* [Work item]:
From the first line of the data through the line containing "<b>최근 1년간 거래 내역</b>", return each line exactly.

Plain-text document sources:
=== Section Start ===
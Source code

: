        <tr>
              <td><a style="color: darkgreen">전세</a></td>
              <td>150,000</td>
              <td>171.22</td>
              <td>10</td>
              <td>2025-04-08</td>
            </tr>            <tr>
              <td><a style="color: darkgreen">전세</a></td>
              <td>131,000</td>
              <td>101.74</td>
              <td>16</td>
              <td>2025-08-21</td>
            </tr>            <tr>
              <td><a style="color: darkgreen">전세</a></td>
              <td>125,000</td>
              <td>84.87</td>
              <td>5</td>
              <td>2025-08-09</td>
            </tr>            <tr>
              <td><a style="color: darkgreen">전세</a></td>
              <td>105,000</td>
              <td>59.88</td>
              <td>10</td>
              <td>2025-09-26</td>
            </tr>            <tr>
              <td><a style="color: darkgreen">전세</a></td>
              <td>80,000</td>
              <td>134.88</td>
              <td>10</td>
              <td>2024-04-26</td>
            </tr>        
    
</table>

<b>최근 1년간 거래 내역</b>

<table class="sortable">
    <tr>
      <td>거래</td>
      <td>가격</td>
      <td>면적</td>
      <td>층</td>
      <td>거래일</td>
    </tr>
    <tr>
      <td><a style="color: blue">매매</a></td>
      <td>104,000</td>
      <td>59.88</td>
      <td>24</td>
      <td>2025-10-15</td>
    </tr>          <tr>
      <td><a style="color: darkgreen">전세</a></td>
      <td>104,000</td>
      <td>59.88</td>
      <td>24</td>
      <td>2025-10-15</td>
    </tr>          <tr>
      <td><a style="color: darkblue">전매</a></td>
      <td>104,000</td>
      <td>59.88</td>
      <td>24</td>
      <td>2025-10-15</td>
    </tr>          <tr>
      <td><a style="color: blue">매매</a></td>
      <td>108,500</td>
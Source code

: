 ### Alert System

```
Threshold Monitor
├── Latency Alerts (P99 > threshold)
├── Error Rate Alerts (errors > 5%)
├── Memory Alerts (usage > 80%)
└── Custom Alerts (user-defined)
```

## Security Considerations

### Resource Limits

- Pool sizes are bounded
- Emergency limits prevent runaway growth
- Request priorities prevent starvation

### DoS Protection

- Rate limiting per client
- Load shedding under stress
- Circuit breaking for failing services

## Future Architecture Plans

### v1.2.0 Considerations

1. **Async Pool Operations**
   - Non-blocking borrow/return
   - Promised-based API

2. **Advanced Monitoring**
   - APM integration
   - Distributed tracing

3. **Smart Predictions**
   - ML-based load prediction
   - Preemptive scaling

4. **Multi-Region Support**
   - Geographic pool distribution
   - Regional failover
=== Section End ===
* [Task answer]:
Source code

:        <tr>
              <td><a style="color: darkgreen">전세</a></td>
              <td>150,000</td>
              <td>171.22</td>
              <td>10</td>
              <td>2025-04-08</td>
            </tr>            <tr>
              <td><a style="color: darkgreen">전세</a></td>
              <td>131,000</td>
              <td>101.74</td>
              <td>16</td>
              <td>2025-08-21</td>
            </tr>            <tr>
              <td><a style="color: darkgreen">전세</a></td>
              <td>125,000</td>
              <td>84.87</td>
              <td>5</td>
              <td>2025-08-09</td>
            </tr>            <tr>
              <td><a style="color: darkgreen">전세</a></td>
              <td>105,000</td>
              <td>59.88</td>
              <td>10</td>
              <td>2025-09-26</td>
            </tr>            <tr>
              <td><a style="color: darkgreen">전세</a></td>
              <td>80,000</td>
              <td>134.88</td>
              <td>10</td>
              <td>2024-04-26</td>
            </tr>        
    
</table>

<b>최근 1년간 거래 내역</b>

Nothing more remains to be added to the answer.